Et débutons par le plus étrange, à savoir cette évocation des STRANGLERS. Qu'est-ce qui caractérisait le son originel des étrangleurs ? Une batterie sèche, des claviers vintage, une guitare rythmique rêche et nerveuse, une basse tendue et des formats courts (plus un chant sardonique et fielleux au possible). Bingo ! Autant d'éléments que nous retrouvons dans cet album concis, dans ces compositions au format ramassé (majoritairement trois ou quatre minutes) et dans une capacité à aller à l'essentiel. Reviens avec force la question des références progressives. Je pense qu'elles ne sont pas à prendre au sens littéral mais qu'elles indiquent une volonté d'utiliser librement les formats et les textures vintage, sans limitation aucune. Par ailleurs, certaines rythmiques s'avèrent savamment tendues et mobiles, renvoyant de facto à l'un des préceptes essentiels du Prog, à savoir la complexité rythmique.
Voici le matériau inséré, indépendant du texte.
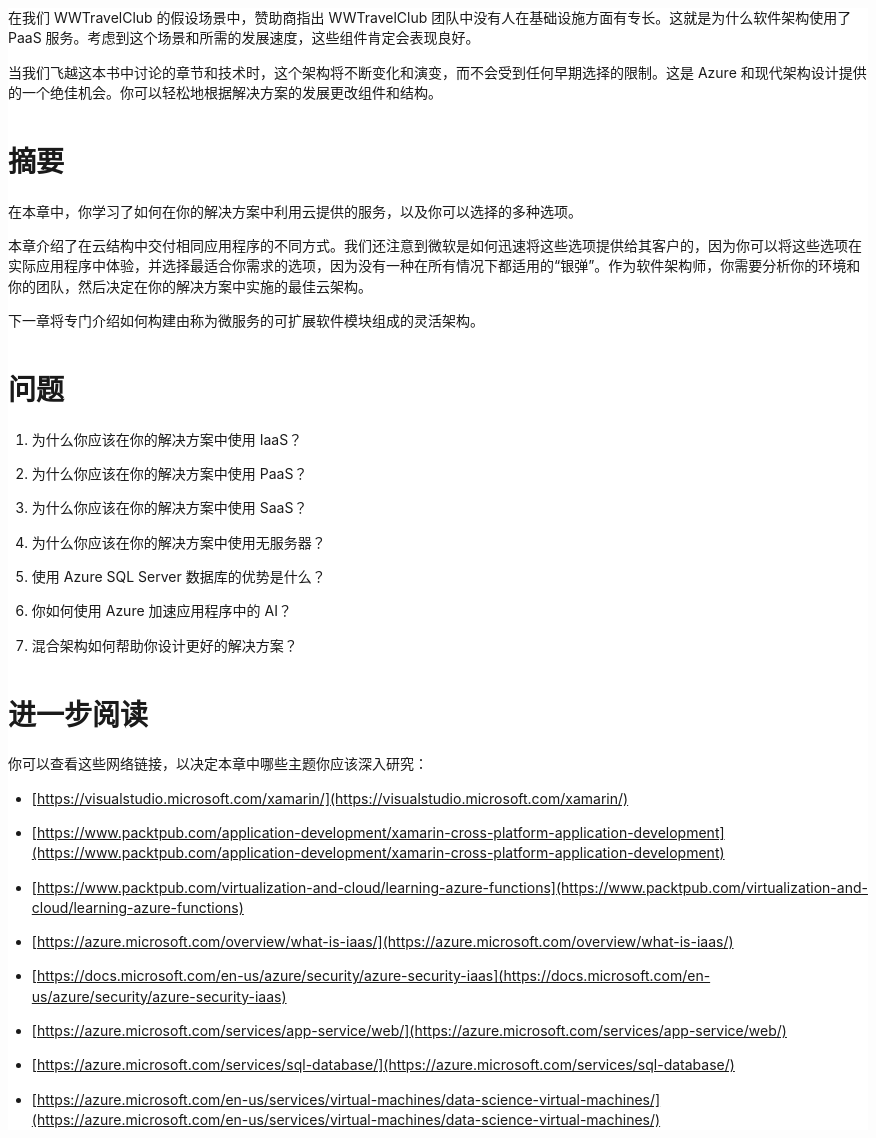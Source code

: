 在我们 WWTravelClub 的假设场景中，赞助商指出 WWTravelClub 团队中没有人在基础设施方面有专长。这就是为什么软件架构使用了 PaaS 服务。考虑到这个场景和所需的发展速度，这些组件肯定会表现良好。

当我们飞越这本书中讨论的章节和技术时，这个架构将不断变化和演变，而不会受到任何早期选择的限制。这是 Azure 和现代架构设计提供的一个绝佳机会。你可以轻松地根据解决方案的发展更改组件和结构。

# 摘要

在本章中，你学习了如何在你的解决方案中利用云提供的服务，以及你可以选择的多种选项。

本章介绍了在云结构中交付相同应用程序的不同方式。我们还注意到微软是如何迅速将这些选项提供给其客户的，因为你可以将这些选项在实际应用程序中体验，并选择最适合你需求的选项，因为没有一种在所有情况下都适用的“银弹”。作为软件架构师，你需要分析你的环境和你的团队，然后决定在你的解决方案中实施的最佳云架构。

下一章将专门介绍如何构建由称为微服务的可扩展软件模块组成的灵活架构。

# 问题

1.  为什么你应该在你的解决方案中使用 IaaS？

1.  为什么你应该在你的解决方案中使用 PaaS？

1.  为什么你应该在你的解决方案中使用 SaaS？

1.  为什么你应该在你的解决方案中使用无服务器？

1.  使用 Azure SQL Server 数据库的优势是什么？

1.  你如何使用 Azure 加速应用程序中的 AI？

1.  混合架构如何帮助你设计更好的解决方案？

# 进一步阅读

你可以查看这些网络链接，以决定本章中哪些主题你应该深入研究：

+   [https://visualstudio.microsoft.com/xamarin/](https://visualstudio.microsoft.com/xamarin/)

+   [https://www.packtpub.com/application-development/xamarin-cross-platform-application-development](https://www.packtpub.com/application-development/xamarin-cross-platform-application-development)

+   [https://www.packtpub.com/virtualization-and-cloud/learning-azure-functions](https://www.packtpub.com/virtualization-and-cloud/learning-azure-functions)

+   [https://azure.microsoft.com/overview/what-is-iaas/](https://azure.microsoft.com/overview/what-is-iaas/)

+   [https://docs.microsoft.com/en-us/azure/security/azure-security-iaas](https://docs.microsoft.com/en-us/azure/security/azure-security-iaas)

+   [https://azure.microsoft.com/services/app-service/web/](https://azure.microsoft.com/services/app-service/web/)

+   [https://azure.microsoft.com/services/sql-database/](https://azure.microsoft.com/services/sql-database/)

+   [https://azure.microsoft.com/en-us/services/virtual-machines/data-science-virtual-machines/](https://azure.microsoft.com/en-us/services/virtual-machines/data-science-virtual-machines/)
Surtout, il faut remettre l'axe temporel dans le bon ordre : dès 1977, les STRANGLERS n'en faisaient qu'à leur tête et reprenaient à leur compte les sonorités bariolées du progressif pour les mettre au service d'un Rock teigneux, quoique totalement mélodique. Constat qui vaut parfaitement dans le cas de SECOND SUN. Autre point commun, l'utilisation de claviers (que l'on qualifie aujourd'hui de vintage) qui étaient des éléments constitutifs du Rock progressif, voire avant-gardiste et bruitiste (CAN), mais aussi du Hard Rock (DEEP PURPLE, URIAH HEEP).
Reste à éclaircir la mention de JUDAS PRIEST, qui vise tacitement les albums Rocka Rolla et Sad Wings Of Destiny, à la rigueur Sin After Sin. A l'époque, JUDAS PRIEST sonnait considérablement moins lourdement que son aîné de Birmingham BLACK SABBATH, mais traitait de manière relativement roide le Blues Rock à tendance progressive de SPOOKY TOOTH. Je pense que SECOND SUN est parvenu à capter l'essentiel du milieu de la décennie 70, époque durant laquelle Prog et Heavy se côtoyaient sans s'exclure.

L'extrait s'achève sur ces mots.